§ **SUPPLIED ENTRIES**:
== Segment start ==
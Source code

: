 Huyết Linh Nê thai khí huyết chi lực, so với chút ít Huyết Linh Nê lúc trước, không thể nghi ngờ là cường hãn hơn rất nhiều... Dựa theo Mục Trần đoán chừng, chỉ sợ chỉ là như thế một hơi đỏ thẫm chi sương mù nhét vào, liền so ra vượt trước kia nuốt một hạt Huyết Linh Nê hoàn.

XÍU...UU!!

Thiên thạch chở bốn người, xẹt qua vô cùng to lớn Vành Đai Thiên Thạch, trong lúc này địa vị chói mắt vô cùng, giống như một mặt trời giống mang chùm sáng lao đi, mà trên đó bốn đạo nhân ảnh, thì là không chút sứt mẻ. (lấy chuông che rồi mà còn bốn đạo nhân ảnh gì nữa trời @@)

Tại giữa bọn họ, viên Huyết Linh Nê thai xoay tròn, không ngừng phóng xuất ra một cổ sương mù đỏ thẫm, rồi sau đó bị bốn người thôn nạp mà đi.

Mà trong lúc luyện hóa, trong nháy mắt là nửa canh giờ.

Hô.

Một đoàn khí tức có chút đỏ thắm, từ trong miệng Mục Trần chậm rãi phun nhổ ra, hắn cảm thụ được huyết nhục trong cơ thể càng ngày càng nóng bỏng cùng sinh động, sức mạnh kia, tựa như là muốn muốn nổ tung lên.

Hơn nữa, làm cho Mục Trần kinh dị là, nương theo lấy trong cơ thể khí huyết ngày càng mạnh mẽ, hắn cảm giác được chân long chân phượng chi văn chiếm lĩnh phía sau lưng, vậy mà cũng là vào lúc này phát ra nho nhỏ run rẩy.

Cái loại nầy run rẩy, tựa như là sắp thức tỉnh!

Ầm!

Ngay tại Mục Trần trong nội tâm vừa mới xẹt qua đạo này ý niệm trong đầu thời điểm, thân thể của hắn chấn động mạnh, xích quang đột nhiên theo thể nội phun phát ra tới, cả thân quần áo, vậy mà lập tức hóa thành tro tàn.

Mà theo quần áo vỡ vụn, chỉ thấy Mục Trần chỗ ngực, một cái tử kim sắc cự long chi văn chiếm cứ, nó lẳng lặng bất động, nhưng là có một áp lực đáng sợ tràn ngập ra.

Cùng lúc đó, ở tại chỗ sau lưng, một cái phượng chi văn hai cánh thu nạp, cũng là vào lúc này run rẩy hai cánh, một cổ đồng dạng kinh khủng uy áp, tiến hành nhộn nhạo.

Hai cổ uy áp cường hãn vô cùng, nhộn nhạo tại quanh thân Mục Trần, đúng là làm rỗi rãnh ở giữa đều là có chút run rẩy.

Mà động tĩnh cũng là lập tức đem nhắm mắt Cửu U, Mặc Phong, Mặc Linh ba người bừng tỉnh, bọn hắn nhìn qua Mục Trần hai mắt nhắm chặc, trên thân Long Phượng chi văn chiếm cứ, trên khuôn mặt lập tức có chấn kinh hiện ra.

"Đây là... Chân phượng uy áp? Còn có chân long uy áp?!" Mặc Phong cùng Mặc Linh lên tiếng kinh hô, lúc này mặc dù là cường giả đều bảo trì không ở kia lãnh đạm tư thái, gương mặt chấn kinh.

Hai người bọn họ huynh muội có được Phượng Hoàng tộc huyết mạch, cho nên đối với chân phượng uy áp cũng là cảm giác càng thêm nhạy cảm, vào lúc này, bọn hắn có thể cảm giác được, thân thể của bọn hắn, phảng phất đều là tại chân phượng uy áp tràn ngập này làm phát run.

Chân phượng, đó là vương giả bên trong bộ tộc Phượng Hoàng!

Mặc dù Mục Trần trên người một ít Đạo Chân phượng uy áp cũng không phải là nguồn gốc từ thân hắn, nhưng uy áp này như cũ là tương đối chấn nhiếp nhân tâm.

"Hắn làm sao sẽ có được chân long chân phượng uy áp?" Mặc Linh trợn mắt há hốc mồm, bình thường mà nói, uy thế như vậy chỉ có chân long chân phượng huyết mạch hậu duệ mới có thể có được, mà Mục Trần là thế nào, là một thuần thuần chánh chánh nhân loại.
== Segment end ==
§ **WHAT THIS TASK INVOLVES**: Your task is to restate, word for word, only those lines above that fall between the line holding "Mà theo quần" and the line holding "mặt chấn kinh.", inclusive.

§ **RESULT FOR THIS TASK**:
Mà theo quần áo vỡ vụn, chỉ thấy Mục Trần chỗ ngực, một cái tử kim sắc cự long chi văn chiếm cứ, nó lẳng lặng bất động, nhưng là có một áp lực đáng sợ tràn ngập ra.

Cùng lúc đó, ở tại chỗ sau lưng, một cái phượng chi văn hai cánh thu nạp, cũng là vào lúc này run rẩy hai cánh, một cổ đồng dạng kinh khủng uy áp, tiến hành nhộn nhạo.

Hai cổ uy áp cường hãn vô cùng, nhộn nhạo tại quanh thân Mục Trần, đúng là làm rỗi rãnh ở giữa đều là có chút run rẩy.

Mà động tĩnh cũng là lập tức đem nhắm mắt Cửu U, Mặc Phong, Mặc Linh ba người bừng tỉnh, bọn hắn nhìn qua Mục Trần hai mắt nhắm chặc, trên thân Long Phượng chi văn chiếm cứ, trên khuôn mặt lập tức có chấn kinh hiện ra.

"Đây là... Chân phượng uy áp? Còn có chân long uy áp?!" Mặc Phong cùng Mặc Linh lên tiếng kinh hô, lúc này mặc dù là cường giả đều bảo trì không ở kia lãnh đạm tư thái, gương mặt chấn kinh.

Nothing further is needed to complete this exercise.